Immer wieder seien Todes-, Mord- und Suiziddrohungen aufgetreten, sagte der Verteidiger. Diese Fantasien dürfen keinesfalls dem Zufall überlassen werden. Bisher sei es laut Gronenberg und der Staatsanwaltschaft lediglich dem Zufall geschuldet, dass es zu keinen verheerenderen Taten kam. Stimmen sollen dem 19-Jährigen befehlen, sich oder andere zu töten, sagte Staatsanwalt Krüger. „Diese Drohung ist ernst zu nehmen.“

In der großen Jugendkammer des Landgerichts Waldshut-Tiengen wurde der Fall des 19-Jährigen nach drei Verhandlungstagen nun ...
In der großen Jugendkammer des Landgerichts Waldshut-Tiengen wurde der Fall des 19-Jährigen nach drei Verhandlungstagen nun abgeschlossen. Der Verurteilte hat eine Woche Zeit, um Revision einzulegen. | Bild: Hönig André

Das Urteil

Das Landgericht Waldshut-Tiengen ordnete eine Unterbringung in einem psychiatrischen Krankenhaus an. Die Kosten des Verfahrens muss der Angeklagte nicht tragen.

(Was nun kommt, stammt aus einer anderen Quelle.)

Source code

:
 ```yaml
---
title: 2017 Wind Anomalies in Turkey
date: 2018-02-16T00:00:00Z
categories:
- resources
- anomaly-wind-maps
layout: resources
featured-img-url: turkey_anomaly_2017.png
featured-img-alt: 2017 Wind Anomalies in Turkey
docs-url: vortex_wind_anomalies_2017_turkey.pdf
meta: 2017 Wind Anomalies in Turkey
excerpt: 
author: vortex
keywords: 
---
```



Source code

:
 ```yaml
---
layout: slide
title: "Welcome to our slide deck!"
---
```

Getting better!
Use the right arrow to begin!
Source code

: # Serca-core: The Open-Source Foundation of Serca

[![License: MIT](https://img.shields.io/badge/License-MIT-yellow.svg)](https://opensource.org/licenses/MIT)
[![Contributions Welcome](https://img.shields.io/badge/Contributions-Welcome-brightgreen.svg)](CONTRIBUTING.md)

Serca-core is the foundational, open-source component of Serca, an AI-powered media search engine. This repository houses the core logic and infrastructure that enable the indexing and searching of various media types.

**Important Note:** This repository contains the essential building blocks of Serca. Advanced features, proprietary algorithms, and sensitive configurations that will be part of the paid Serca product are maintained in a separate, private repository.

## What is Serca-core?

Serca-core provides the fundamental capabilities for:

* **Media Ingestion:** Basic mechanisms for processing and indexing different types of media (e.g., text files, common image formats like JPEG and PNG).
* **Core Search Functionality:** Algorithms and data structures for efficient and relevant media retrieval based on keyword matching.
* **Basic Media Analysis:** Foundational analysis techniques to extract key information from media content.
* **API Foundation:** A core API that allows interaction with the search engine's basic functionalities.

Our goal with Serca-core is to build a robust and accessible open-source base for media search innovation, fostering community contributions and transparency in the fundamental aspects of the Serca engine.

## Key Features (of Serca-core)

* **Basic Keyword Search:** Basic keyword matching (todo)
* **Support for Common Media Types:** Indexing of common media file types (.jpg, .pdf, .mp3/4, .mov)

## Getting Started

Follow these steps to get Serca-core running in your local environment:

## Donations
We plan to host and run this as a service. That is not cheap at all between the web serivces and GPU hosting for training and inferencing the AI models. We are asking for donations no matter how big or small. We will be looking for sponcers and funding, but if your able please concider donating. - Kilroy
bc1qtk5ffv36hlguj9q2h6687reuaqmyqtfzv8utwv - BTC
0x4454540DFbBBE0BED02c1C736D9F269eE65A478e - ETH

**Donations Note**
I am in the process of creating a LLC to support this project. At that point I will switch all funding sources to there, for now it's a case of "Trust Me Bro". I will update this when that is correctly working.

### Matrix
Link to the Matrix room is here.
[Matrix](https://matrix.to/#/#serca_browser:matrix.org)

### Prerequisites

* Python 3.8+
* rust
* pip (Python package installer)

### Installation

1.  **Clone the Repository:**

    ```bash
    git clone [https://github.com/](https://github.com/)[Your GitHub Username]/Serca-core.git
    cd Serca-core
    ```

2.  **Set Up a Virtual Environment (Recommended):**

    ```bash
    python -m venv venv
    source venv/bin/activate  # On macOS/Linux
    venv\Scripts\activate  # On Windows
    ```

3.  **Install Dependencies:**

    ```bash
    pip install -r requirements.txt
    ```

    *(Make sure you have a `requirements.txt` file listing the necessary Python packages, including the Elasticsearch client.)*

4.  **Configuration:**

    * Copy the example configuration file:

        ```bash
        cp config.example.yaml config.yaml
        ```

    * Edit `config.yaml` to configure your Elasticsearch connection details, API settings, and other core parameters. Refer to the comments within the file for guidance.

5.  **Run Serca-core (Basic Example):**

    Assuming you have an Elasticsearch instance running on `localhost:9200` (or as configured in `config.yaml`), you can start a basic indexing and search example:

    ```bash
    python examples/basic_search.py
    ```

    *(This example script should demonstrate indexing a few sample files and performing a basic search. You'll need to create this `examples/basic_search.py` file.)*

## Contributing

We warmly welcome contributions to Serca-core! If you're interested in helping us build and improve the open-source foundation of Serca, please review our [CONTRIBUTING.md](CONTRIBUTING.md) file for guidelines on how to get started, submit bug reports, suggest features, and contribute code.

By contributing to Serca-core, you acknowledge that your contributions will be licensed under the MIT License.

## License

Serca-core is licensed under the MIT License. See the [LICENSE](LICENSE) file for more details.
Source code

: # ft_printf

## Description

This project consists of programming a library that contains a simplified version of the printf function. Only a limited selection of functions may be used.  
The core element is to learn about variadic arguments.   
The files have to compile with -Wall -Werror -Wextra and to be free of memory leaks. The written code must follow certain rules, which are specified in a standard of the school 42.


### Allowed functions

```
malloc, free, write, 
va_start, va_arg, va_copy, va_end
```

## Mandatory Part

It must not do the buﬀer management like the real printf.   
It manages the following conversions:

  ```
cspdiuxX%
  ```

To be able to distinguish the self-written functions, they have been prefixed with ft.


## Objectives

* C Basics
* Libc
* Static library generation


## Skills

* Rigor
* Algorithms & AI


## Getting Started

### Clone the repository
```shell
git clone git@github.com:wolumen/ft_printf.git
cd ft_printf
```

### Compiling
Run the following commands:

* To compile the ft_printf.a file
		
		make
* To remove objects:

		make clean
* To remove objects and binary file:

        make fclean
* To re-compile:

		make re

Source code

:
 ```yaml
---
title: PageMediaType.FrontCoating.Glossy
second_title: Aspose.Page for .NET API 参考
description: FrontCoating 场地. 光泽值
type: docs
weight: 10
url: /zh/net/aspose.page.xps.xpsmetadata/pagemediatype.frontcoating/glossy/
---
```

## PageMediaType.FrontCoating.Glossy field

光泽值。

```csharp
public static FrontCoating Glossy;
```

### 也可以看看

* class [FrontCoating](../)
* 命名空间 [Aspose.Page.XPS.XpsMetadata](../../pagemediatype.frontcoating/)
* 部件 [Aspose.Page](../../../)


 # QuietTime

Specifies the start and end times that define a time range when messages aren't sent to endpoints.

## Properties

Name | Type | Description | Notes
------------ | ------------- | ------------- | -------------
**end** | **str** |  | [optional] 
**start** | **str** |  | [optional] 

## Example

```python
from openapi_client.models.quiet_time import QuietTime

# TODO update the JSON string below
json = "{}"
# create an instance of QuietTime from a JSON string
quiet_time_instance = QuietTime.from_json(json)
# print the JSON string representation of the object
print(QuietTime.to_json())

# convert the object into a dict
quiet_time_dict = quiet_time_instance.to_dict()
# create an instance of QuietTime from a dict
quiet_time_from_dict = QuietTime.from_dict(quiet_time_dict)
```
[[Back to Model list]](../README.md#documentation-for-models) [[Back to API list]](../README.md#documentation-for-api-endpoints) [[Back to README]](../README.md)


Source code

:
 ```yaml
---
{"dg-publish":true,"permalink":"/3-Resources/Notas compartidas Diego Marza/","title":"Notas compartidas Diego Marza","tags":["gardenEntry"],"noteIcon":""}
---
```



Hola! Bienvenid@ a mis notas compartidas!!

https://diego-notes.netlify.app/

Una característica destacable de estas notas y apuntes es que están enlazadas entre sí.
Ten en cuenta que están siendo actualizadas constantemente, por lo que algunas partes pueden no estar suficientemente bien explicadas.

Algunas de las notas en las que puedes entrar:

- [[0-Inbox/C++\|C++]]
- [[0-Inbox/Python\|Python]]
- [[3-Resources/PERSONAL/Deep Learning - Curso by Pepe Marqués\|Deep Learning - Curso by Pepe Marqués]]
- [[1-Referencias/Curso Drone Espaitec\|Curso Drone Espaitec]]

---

Beide Krankheitsbilder würden das Handeln des Verurteilten bestimmen. Man könne nicht genau sagen, welche Krankheit welche Reaktionen auslöse, begründete Martin Hauser sein Urteil. Beide Störungen haben Auswirkungen auf die Impulskontrolle des 19-Jährigen. Das Gericht ist sehr stark davon überzeugt, dass es in der Vergangenheit schon zu mehr Vorfällen kam, und dass es in Zukunft zu weiteren Vorfällen kommen werde. Die Richter nehmen die Todesdrohungen des jungen Erwachsenen sehr ernst. Für die Sicherung der Allgemeinheit sei die Unterbringung in einer psychiatrischen Einrichtung erforderlich, solange es keine Alternative dazu gebe. „Diese Alternative ist zum jetzigen Zeitpunkt nicht gegeben“, erklärte Richter Hauser.

Das Urteil ist noch nicht rechtskräftig.